From Saad Zaghloul station, named after the one-time Egyptian prime minister who led an uprising against the British in 1919, Cairo's metro line trundles north under the weight of successive national liberators. Orabi station honours the general behind a 19th-century revolt against foreign domination; Nasser, Sadat and – finally – Mubarak all lie ahead as well, three generations of army officers turned presidents whose memories are enshrined in bricks and mortar deep below the ground.

"For too long we have put our faith in strong leaders, and as a result the strength of our institutions and our society suffered terribly," said Ahmed Okasha, a leading Egyptian psychiatrist. "The hubris of our presidents made them think they were accountable only to God and history, and they conflated themselves and their country to the extent of thinking, 'There is no Egypt, I am Egypt.' It's time for that to change."

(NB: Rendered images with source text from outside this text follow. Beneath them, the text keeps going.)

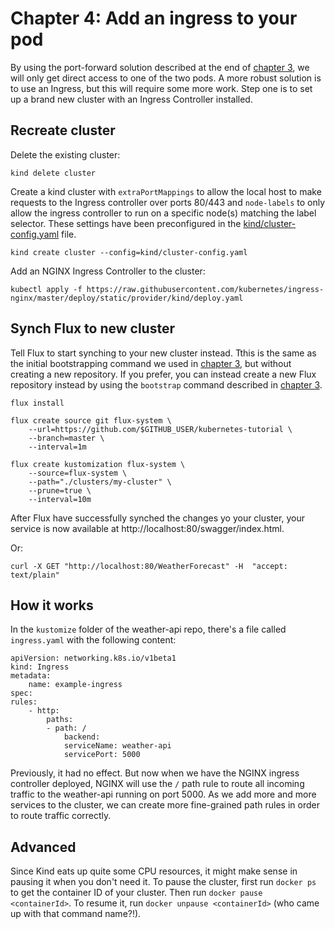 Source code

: # Chapter 4: Add an ingress to your pod

By using the port-forward solution described at the end of [chapter 3](./pod.md), we will only get direct access to one of the two pods. A more robust solution is to use an Ingress, but this will require some more work. Step one is to set up a brand new cluster with an Ingress Controller installed.

## Recreate cluster

Delete the existing cluster:

    kind delete cluster

Create a kind cluster with `extraPortMappings` to allow the local host to make requests to the Ingress controller over ports 80/443 and `node-labels` to only allow the ingress controller to run on a specific node(s) matching the label selector. These settings have been preconfigured in the [kind/cluster-config.yaml](./kind/cluster-config.yaml) file.

    kind create cluster --config=kind/cluster-config.yaml

Add an NGINX Ingress Controller to the cluster:

    kubectl apply -f https://raw.githubusercontent.com/kubernetes/ingress-nginx/master/deploy/static/provider/kind/deploy.yaml

## Synch Flux to new cluster

Tell Flux to start synching to your new cluster instead. Tthis is the same as the initial bootstrapping command we used in [chapter 3](./pod.md), but without creating a new repository. If you prefer, you can instead create a new Flux repository instead by using the `bootstrap` command described in [chapter 3](./pod.md).

    flux install

    flux create source git flux-system \
        --url=https://github.com/$GITHUB_USER/kubernetes-tutorial \
        --branch=master \
        --interval=1m

    flux create kustomization flux-system \
        --source=flux-system \
        --path="./clusters/my-cluster" \
        --prune=true \
        --interval=10m

After Flux have successfully synched the changes yo your cluster, your service is now available at http://localhost:80/swagger/index.html.

Or:

    curl -X GET "http://localhost:80/WeatherForecast" -H  "accept: text/plain"

## How it works

In the `kustomize` folder of the weather-api repo, there's a file called `ingress.yaml` with the following content:

    apiVersion: networking.k8s.io/v1beta1
    kind: Ingress
    metadata:
        name: example-ingress
    spec:
    rules:
        - http:
            paths:
            - path: /
                backend:
                serviceName: weather-api
                servicePort: 5000

Previously, it had no effect. But now when we have the NGINX ingress controller deployed, NGINX will use the `/` path rule to route all incoming traffic to the weather-api running on port 5000. As we add more and more services to the cluster, we can create more fine-grained path rules in order to route traffic correctly.

## Advanced

Since Kind eats up quite some CPU resources, it might make sense in pausing it when you don't need it. To pause the cluster, first run `docker ps` to get the container ID of your cluster. Then run `docker pause <containerId>`. To resume it, run `docker unpause <containerId>` (who came up with that command name?!).
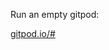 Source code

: Run an empty gitpod:

[gitpod.io/#<THIS-BRANCH>](https://gitpod.io/#https://github.com/zvodd/gitpod-do/-/tree/empty-branch)
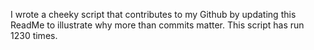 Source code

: I wrote a cheeky script that contributes to my Github by updating this ReadMe to illustrate why more than commits matter. This script has run 1230 times.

Amid Egypt's ongoing revolution, his words have been heeded by the metro authorities. Signage for Mubarak station has been replaced by hastily printed sheets of metal reading "al-Shuhadaa" (the Martyrs); on the trains, where the maps are yet to be updated, passengers have taken the initiative by scrubbing out every last reference to the 83-year-old autocrat with pens, coins and knives. Some deletions have been carried out with such ferocity that the surface behind is cracked.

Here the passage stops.